Tony Abbott’s victory is a great victory for the Liberal Party if that can be measured in terms of what the party membership wants.

What we have seen over the past week in the unfolding revolt against Malcolm Turnbull was the party’s grassroots articulating its concerns. Clearly, the pronounced shift to the Right in the Senate — where the party’s counsels are most influential in determining the ticket — is a reliable barometer of where the party membership sits. The election of Nick Minchin and Eric Abetz to the Senate leadership team was evidence of this.

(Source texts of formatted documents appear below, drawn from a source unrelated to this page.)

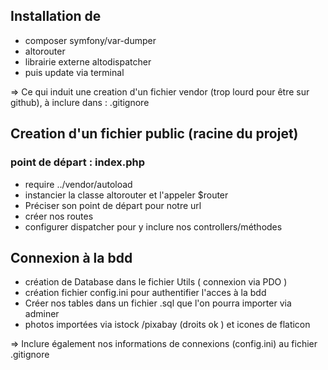 ## Installation de

* composer symfony/var-dumper
* altorouter
* librairie externe altodispatcher
* puis update via terminal

=> Ce qui induit une creation d'un fichier vendor (trop lourd pour être sur github), à inclure dans : .gitignore

## Creation d'un fichier public (racine du projet)

### point de départ : index.php

* require ../vendor/autoload
* instancier la classe altorouter et l'appeler $router
* Préciser son point de départ pour notre url
* créer nos routes
* configurer dispatcher pour y inclure nos controllers/méthodes

## Connexion à la bdd

* création de Database dans le fichier Utils ( connexion via PDO )
* création fichier config.ini pour authentifier l'acces à la bdd 
* Créer nos tables dans un fichier .sql que l'on pourra importer via adminer
* photos importées via istock /pixabay (droits ok ) et icones de flaticon

=> Inclure également nos informations de connexions (config.ini) au fichier .gitignore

But just how representative of wider opinion this is in the community is problematic. Liberal elders have always been wary of the party beast. Some decades ago, after a series of election losses in NSW, the party held one of its regular critical reviews, coming up with among other things advocacy for a greater role for party branches and branch members. A very senior Liberal at the time could not hide his bemusement. “Have you seen the sort of people who attend Liberal Party branch meetings?” he asked incredulously.

Like most political parties, but possibly not the Greens, party numbers have been in long-term freefall. The dire plight of Labor in NSW is a direct result of the shallow and narrow talent pool (for want of a better term); the Liberals Party’s capture by extremists can be similarly attributed.

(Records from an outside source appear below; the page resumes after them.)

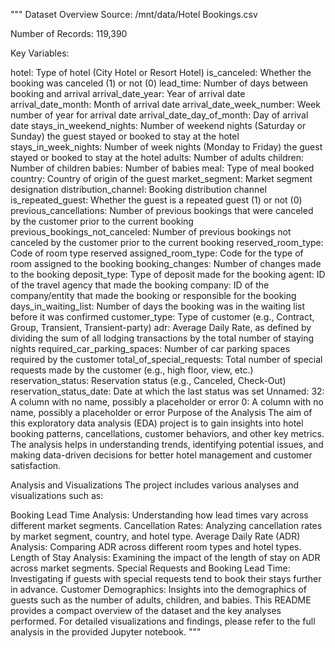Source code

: """ Dataset Overview
Source: /mnt/data/Hotel Bookings.csv

Number of Records: 119,390

Key Variables:

hotel: Type of hotel (City Hotel or Resort Hotel)
is_canceled: Whether the booking was canceled (1) or not (0)
lead_time: Number of days between booking and arrival
arrival_date_year: Year of arrival date
arrival_date_month: Month of arrival date
arrival_date_week_number: Week number of year for arrival date
arrival_date_day_of_month: Day of arrival date
stays_in_weekend_nights: Number of weekend nights (Saturday or Sunday) the guest stayed or booked to stay at the hotel
stays_in_week_nights: Number of week nights (Monday to Friday) the guest stayed or booked to stay at the hotel
adults: Number of adults
children: Number of children
babies: Number of babies
meal: Type of meal booked
country: Country of origin of the guest
market_segment: Market segment designation
distribution_channel: Booking distribution channel
is_repeated_guest: Whether the guest is a repeated guest (1) or not (0)
previous_cancellations: Number of previous bookings that were canceled by the customer prior to the current booking
previous_bookings_not_canceled: Number of previous bookings not canceled by the customer prior to the current booking
reserved_room_type: Code of room type reserved
assigned_room_type: Code for the type of room assigned to the booking
booking_changes: Number of changes made to the booking
deposit_type: Type of deposit made for the booking
agent: ID of the travel agency that made the booking
company: ID of the company/entity that made the booking or responsible for the booking
days_in_waiting_list: Number of days the booking was in the waiting list before it was confirmed
customer_type: Type of customer (e.g., Contract, Group, Transient, Transient-party)
adr: Average Daily Rate, as defined by dividing the sum of all lodging transactions by the total number of staying nights
required_car_parking_spaces: Number of car parking spaces required by the customer
total_of_special_requests: Total number of special requests made by the customer (e.g., high floor, view, etc.)
reservation_status: Reservation status (e.g., Canceled, Check-Out)
reservation_status_date: Date at which the last status was set
Unnamed: 32: A column with no name, possibly a placeholder or error
0: A column with no name, possibly a placeholder or error
Purpose of the Analysis
The aim of this exploratory data analysis (EDA) project is to gain insights into hotel booking patterns, cancellations, customer behaviors, and other key metrics. The analysis helps in understanding trends, identifying potential issues, and making data-driven decisions for better hotel management and customer satisfaction.

Analysis and Visualizations
The project includes various analyses and visualizations such as:

Booking Lead Time Analysis: Understanding how lead times vary across different market segments.
Cancellation Rates: Analyzing cancellation rates by market segment, country, and hotel type.
Average Daily Rate (ADR) Analysis: Comparing ADR across different room types and hotel types.
Length of Stay Analysis: Examining the impact of the length of stay on ADR across market segments.
Special Requests and Booking Lead Time: Investigating if guests with special requests tend to book their stays further in advance.
Customer Demographics: Insights into the demographics of guests such as the number of adults, children, and babies.
This README provides a compact overview of the dataset and the key analyses performed. For detailed visualizations and findings, please refer to the full analysis in the provided Jupyter notebook. """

Abbott is intelligent, creative and dynamic; he is also a hidebound conservative. There remain deep suspicions of him within his own ranks (as the close numbers suggest) and quite clearly these will resonate in the wider electorate. The party can kiss the doctors wives’ vote goodbye.

The bigger question, though, is just where the Liberals see their constituency. The Business Council, a natural ally, is far more attuned to Labor’s policy on an ETS than to the Liberals’ scepticism. Has the party of Menzies become merely a party of shopkeepers?